Il Vicepresidente Maros Sefcovic, responsabile per l’Unione dell’energia, ha dichiarato: “L’Unione dell’energia non si occupa solo di energia e clima, ma intende accelerare la fondamentale modernizzazione dell’economia europea nel suo complesso, trasformandola in un’economia a bassa emissione di carbonio ed efficiente nell’uso dell’energia e delle risorse, in modo socialmente equo. La maggior parte delle proposte legislative pertinenti sono ormai in corso d’esame: il 2017 dovrebbe essere l’anno dell’attuazione. È questo il messaggio che intendo proporre agli Stati membri durante le visite del nuovo tour dedicato all’Unione dell’energia, che lancerò il 3 febbraio“.
“Non ci sono alternative. E i fatti si commentano da soli: le energie rinnovabili sono ora più competitive e talvolta più a buon mercato dei combustibili fossili, danno lavoro a oltre un milione di persone in Europa, attraggono maggiori investimenti rispetto a molti altri settori, e hanno ridotto di 16 miliardi di euro la nostra fattura per le importazioni di combustibili fossili”, ha invece commentato Miguel Arias Cañete, Commissario per l’Azione per il clima e l’Energia.
L’Ue ha già raggiunto l’obiettivo fissato al 2020 per quanto riguarda il consumo di energia finale. Lo stesso vale per le emissioni di gas a effetto serra: nel 2015 erano del 22% inferiori ai livelli del 1990. Siamo inoltre sulla buona strada anche nel settore delle fonti energetiche rinnovabili, dove – in base ai dati del 2014 – la quota di energie rinnovabili ha raggiunto il 16% del consumo lordo di energia finale dell’Unione.
Un’altra importante tendenza consiste nel fatto che l’Ue continua a dissociare con successo la crescita economica dalle emissioni di gas a effetto serra. Nel periodo 1990-2015, il prodotto interno lordo (PIL) combinato degli Stati membri dell’UE è aumentato del 50%, mentre le emissioni sono diminuite del 22%.
Bruxelles ha inoltre deciso di concentrarsi con più attenzione sulla diplomazia energetica, prefiggendosi di incrementare la sicurezza dell’approvvigionamento energetico, di far crescere le esportazioni di tecnologie europee a bassa intensità di carbonio e di potenziare la competitività industriale europea.

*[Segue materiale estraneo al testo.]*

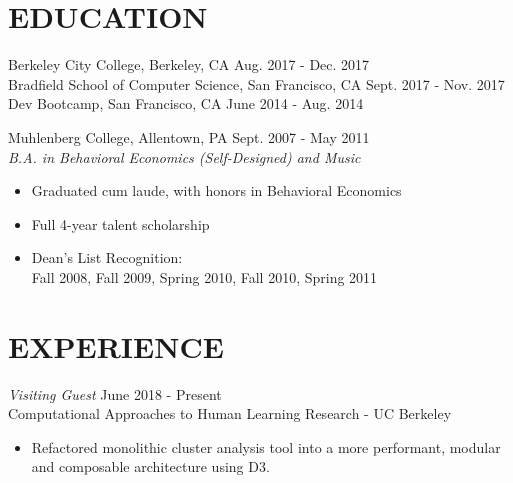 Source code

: \documentclass[margin, 10pt]{res} %
\begin{document}
\begin{resume}


\section{\small\bf EDUCATION}
Berkeley City College, Berkeley, CA \hfill Aug. 2017 - Dec. 2017 \\
Bradfield School of Computer Science, San Francisco, CA \hfill Sept. 2017 - Nov. 2017 \\
Dev Bootcamp, San Francisco, CA \hfill June 2014 - Aug. 2014

Muhlenberg College, Allentown, PA \hfill Sept. 2007 - May 2011 \\
{\sl B.A. in Behavioral Economics (Self-Designed) and Music}
\begin{itemize} \itemsep -2pt %
\item Graduated cum laude, with honors in Behavioral Economics
\item Full 4-year talent scholarship
\item Dean’s List Recognition: \\
Fall 2008, Fall 2009, Spring 2010, Fall 2010, Spring 2011
\end{itemize}



\section{\small\bf EXPERIENCE}

{\sl Visiting Guest} \hfill June 2018 - Present \\
Computational Approaches to Human Learning Research - UC Berkeley
\begin{itemize} \itemsep -2pt %
\item Refactored monolithic cluster analysis tool into a more performant, modular and composable architecture using D3.
\end{itemize}


\end{resume}
\end{document}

Nel 2016, la Commissione ha presentato inoltre una strategia europea per la mobilità a basse emissioni caratterizzata da un obiettivo ambizioso e chiaro: entro la metà del secolo le emissioni di gas a effetto serra provenienti dai trasporti dovranno essere inferiori di almeno il 60% rispetto al 1990 ed essere instradate saldamente su un percorso di avvicinamento allo zero, allo stesso tempo “assicurando costantemente sia le esigenze di mobilità dei cittadini e delle merci, sia la connettività globale”.